» Task description: Restrict the output to the lines below starting at the one that contains "The whole-field comparison, $N=1000$" and ending at the one that contains "Lorentz-contracted field is a", and restate them word for word, both ends included.

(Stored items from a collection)
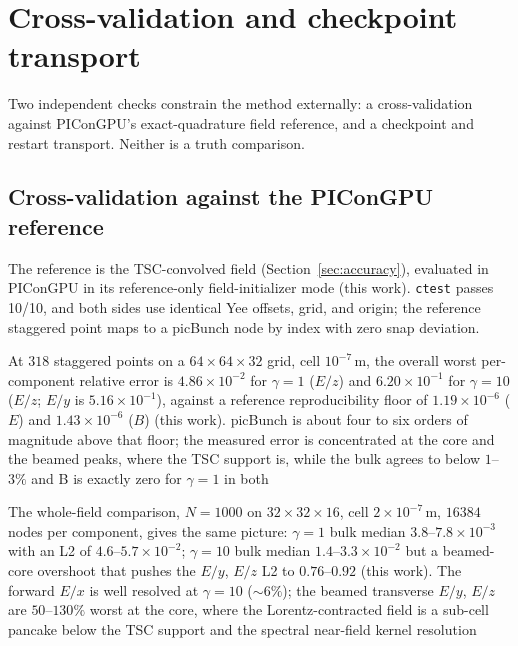 \section{Cross-validation and checkpoint transport}
\label{sec:comparison}

Two independent checks constrain the method externally: a cross-validation
against PIConGPU's exact-quadrature field reference, and a checkpoint and
restart transport. Neither is a truth comparison.

\subsection{Cross-validation against the PIConGPU reference}

The reference is the TSC-convolved field (Section~\ref{sec:accuracy}),
evaluated in PIConGPU \citep{burau2010} in its reference-only
field-initializer mode (this work). \texttt{ctest} passes 10/10, and both
sides use identical Yee offsets, grid, and origin; the
reference staggered point maps to a picBunch node by index with zero snap
deviation.

At $318$ staggered points on a $64\times64\times32$ grid, cell
$10^{-7}$\,m, the overall worst per-component relative error is
$4.86\times10^{-2}$ for $\gamma=1$ ($E/z$) and $6.20\times10^{-1}$ for
$\gamma=10$ ($E/z$; $E/y$ is $5.16\times10^{-1}$), against a reference
reproducibility floor of $1.19\times10^{-6}$ ($E$) and
$1.43\times10^{-6}$ ($B$) (this work). picBunch is about four to six
orders of magnitude above that floor; the measured error is concentrated at
the core and the beamed peaks, where the TSC support is, while the bulk
agrees to below $1$--$3\%$ and B is exactly zero for $\gamma=1$ in both


The whole-field comparison, $N=1000$ on $32\times32\times16$, cell
$2\times10^{-7}$\,m, $16384$ nodes per component, gives the same picture:
$\gamma=1$ bulk median $3.8$--$7.8\times10^{-3}$ with an L2 of
$4.6$--$5.7\times10^{-2}$; $\gamma=10$ bulk median $1.4$--$3.3\times10^{-2}$
but a beamed-core overshoot that pushes the $E/y$, $E/z$ L2 to
$0.76$--$0.92$ (this work). The forward $E/x$ is well resolved at
 $\gamma=10$ ($\sim6\%$); the beamed transverse $E/y$, $E/z$ are
$50$--$130\%$ worst at the core, where the Lorentz-contracted field is a
sub-cell pancake below the TSC support and the spectral near-field kernel
resolution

» The answer:
The whole-field comparison, $N=1000$ on $32\times32\times16$, cell
$2\times10^{-7}$\,m, $16384$ nodes per component, gives the same picture:
$\gamma=1$ bulk median $3.8$--$7.8\times10^{-3}$ with an L2 of
$4.6$--$5.7\times10^{-2}$; $\gamma=10$ bulk median $1.4$--$3.3\times10^{-2}$
but a beamed-core overshoot that pushes the $E/y$, $E/z$ L2 to
$0.76$--$0.92$ (this work). The forward $E/x$ is well resolved at
 $\gamma=10$ ($\sim6\%$); the beamed transverse $E/y$, $E/z$ are
$50$--$130\%$ worst at the core, where the Lorentz-contracted field is a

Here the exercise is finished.